PROBLEM STATEMENT: Every entry below must be repeated exactly; skip the pictures.
★ ★ ★ ★
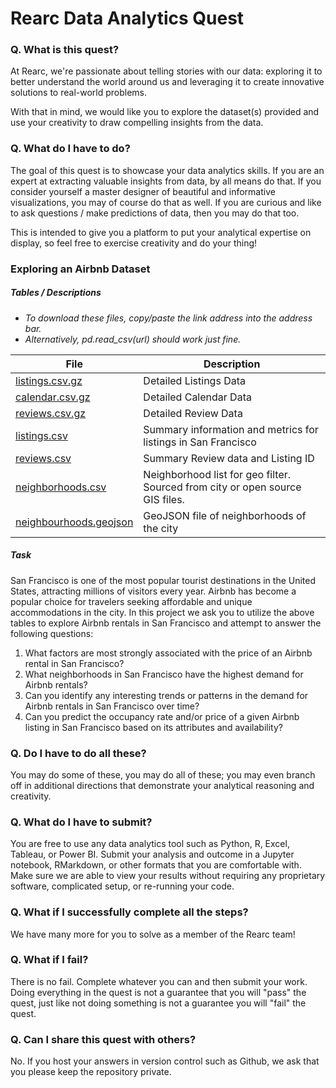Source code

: # Rearc Data Analytics Quest

### Q. What is this quest?
At Rearc, we're passionate about telling stories with our data: exploring it to better understand the world around us and leveraging it to create innovative solutions to real-world problems. 

With that in mind, we would like you to explore the dataset(s) provided and use your creativity to draw compelling insights from the data.

### Q. What do I have to do?
The goal of this quest is to showcase your data analytics skills. If you are an expert at extracting valuable insights from data, by all means do that. If you consider yourself a master designer of beautiful and informative visualizations, you may of course do that as well. If you are curious and like to ask questions / make predictions of data, then you may do that too.

This is intended to give you a platform to put your analytical expertise on display, so feel free to exercise creativity and do your thing!

### Exploring an Airbnb Dataset

##### Tables / Descriptions

- *To download these files, copy/paste the link address into the address bar.*
- *Alternatively, pd.read_csv(url) should work just fine.*

| File   | Description |
|-------------------|-------------|
| [listings.csv.gz](http://data.insideairbnb.com/united-states/ca/san-francisco/2024-06-04/data/listings.csv.gz) | Detailed Listings Data |
| [calendar.csv.gz](http://data.insideairbnb.com/united-states/ca/san-francisco/2024-06-04/data/calendar.csv.gz) | Detailed Calendar Data |
| [reviews.csv.gz](http://data.insideairbnb.com/united-states/ca/san-francisco/2024-06-04/data/reviews.csv.gz) | Detailed Review Data |
| [listings.csv](http://data.insideairbnb.com/united-states/ca/san-francisco/2024-06-04/visualisations/listings.csv) | Summary information and metrics for listings in San Francisco |
| [reviews.csv](http://data.insideairbnb.com/united-states/ca/san-francisco/2024-06-04/visualisations/reviews.csv) | Summary Review data and Listing ID |
| [neighborhoods.csv](http://data.insideairbnb.com/united-states/ca/san-francisco/2024-06-04/visualisations/neighbourhoods.csv) | Neighborhood list for geo filter. Sourced from city or open source GIS files. |
| [neighbourhoods.geojson](http://data.insideairbnb.com/united-states/ca/san-francisco/2024-06-04/visualisations/neighbourhoods.geojson) | GeoJSON file of neighborhoods of the city |

##### Task

San Francisco is one of the most popular tourist destinations in the United States, attracting millions of visitors every year. Airbnb has become a popular choice for travelers seeking affordable and unique accommodations in the city. In this project we ask you to utilize the above tables to explore Airbnb rentals in San Francisco and attempt to answer the following questions:

1) What factors are most strongly associated with the price of an Airbnb rental in San Francisco?
2) What neighborhoods in San Francisco have the highest demand for Airbnb rentals?
3) Can you identify any interesting trends or patterns in the demand for Airbnb rentals in San Francisco over time?
4) Can you predict the occupancy rate and/or price of a given Airbnb listing in San Francisco based on its attributes and availability?

### Q. Do I have to do all these?
You may do some of these, you may do all of these; you may even branch off in additional directions that demonstrate your analytical reasoning and creativity.

### Q. What do I have to submit?
You are free to use any data analytics tool such as Python, R, Excel, Tableau, or Power BI. Submit your analysis and outcome in a Jupyter notebook, RMarkdown, or other formats that you are comfortable with. Make sure we are able to view your results without requiring any proprietary software, complicated setup, or re-running your code.

### Q. What if I successfully complete all the steps?
We have many more for you to solve as a member of the Rearc team!

### Q. What if I fail?
There is no fail. Complete whatever you can and then submit your work. Doing everything in the quest is not a guarantee that you will "pass" the quest, just like not doing something is not a guarantee you will "fail" the quest.

### Q. Can I share this quest with others?
No. If you host your answers in version control such as Github, we ask that you please keep the repository private.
★ ★ ★ ★
EXERCISE ANSWER:
Source code

: # Rearc Data Analytics Quest

### Q. What is this quest?
At Rearc, we're passionate about telling stories with our data: exploring it to better understand the world around us and leveraging it to create innovative solutions to real-world problems. 

With that in mind, we would like you to explore the dataset(s) provided and use your creativity to draw compelling insights from the data.

### Q. What do I have to do?
The goal of this quest is to showcase your data analytics skills. If you are an expert at extracting valuable insights from data, by all means do that. If you consider yourself a master designer of beautiful and informative visualizations, you may of course do that as well. If you are curious and like to ask questions / make predictions of data, then you may do that too.

This is intended to give you a platform to put your analytical expertise on display, so feel free to exercise creativity and do your thing!

### Exploring an Airbnb Dataset

##### Tables / Descriptions

- *To download these files, copy/paste the link address into the address bar.*
- *Alternatively, pd.read_csv(url) should work just fine.*

| File   | Description |
|-------------------|-------------|
| [listings.csv.gz](http://data.insideairbnb.com/united-states/ca/san-francisco/2024-06-04/data/listings.csv.gz) | Detailed Listings Data |
| [calendar.csv.gz](http://data.insideairbnb.com/united-states/ca/san-francisco/2024-06-04/data/calendar.csv.gz) | Detailed Calendar Data |
| [reviews.csv.gz](http://data.insideairbnb.com/united-states/ca/san-francisco/2024-06-04/data/reviews.csv.gz) | Detailed Review Data |
| [listings.csv](http://data.insideairbnb.com/united-states/ca/san-francisco/2024-06-04/visualisations/listings.csv) | Summary information and metrics for listings in San Francisco |
| [reviews.csv](http://data.insideairbnb.com/united-states/ca/san-francisco/2024-06-04/visualisations/reviews.csv) | Summary Review data and Listing ID |
| [neighborhoods.csv](http://data.insideairbnb.com/united-states/ca/san-francisco/2024-06-04/visualisations/neighbourhoods.csv) | Neighborhood list for geo filter. Sourced from city or open source GIS files. |
| [neighbourhoods.geojson](http://data.insideairbnb.com/united-states/ca/san-francisco/2024-06-04/visualisations/neighbourhoods.geojson) | GeoJSON file of neighborhoods of the city |

##### Task

San Francisco is one of the most popular tourist destinations in the United States, attracting millions of visitors every year. Airbnb has become a popular choice for travelers seeking affordable and unique accommodations in the city. In this project we ask you to utilize the above tables to explore Airbnb rentals in San Francisco and attempt to answer the following questions:

1) What factors are most strongly associated with the price of an Airbnb rental in San Francisco?
2) What neighborhoods in San Francisco have the highest demand for Airbnb rentals?
3) Can you identify any interesting trends or patterns in the demand for Airbnb rentals in San Francisco over time?
4) Can you predict the occupancy rate and/or price of a given Airbnb listing in San Francisco based on its attributes and availability?

### Q. Do I have to do all these?
You may do some of these, you may do all of these; you may even branch off in additional directions that demonstrate your analytical reasoning and creativity.

### Q. What do I have to submit?
You are free to use any data analytics tool such as Python, R, Excel, Tableau, or Power BI. Submit your analysis and outcome in a Jupyter notebook, RMarkdown, or other formats that you are comfortable with. Make sure we are able to view your results without requiring any proprietary software, complicated setup, or re-running your code.

### Q. What if I successfully complete all the steps?
We have many more for you to solve as a member of the Rearc team!

### Q. What if I fail?
There is no fail. Complete whatever you can and then submit your work. Doing everything in the quest is not a guarantee that you will "pass" the quest, just like not doing something is not a guarantee you will "fail" the quest.

### Q. Can I share this quest with others?
No. If you host your answers in version control such as Github, we ask that you please keep the repository private.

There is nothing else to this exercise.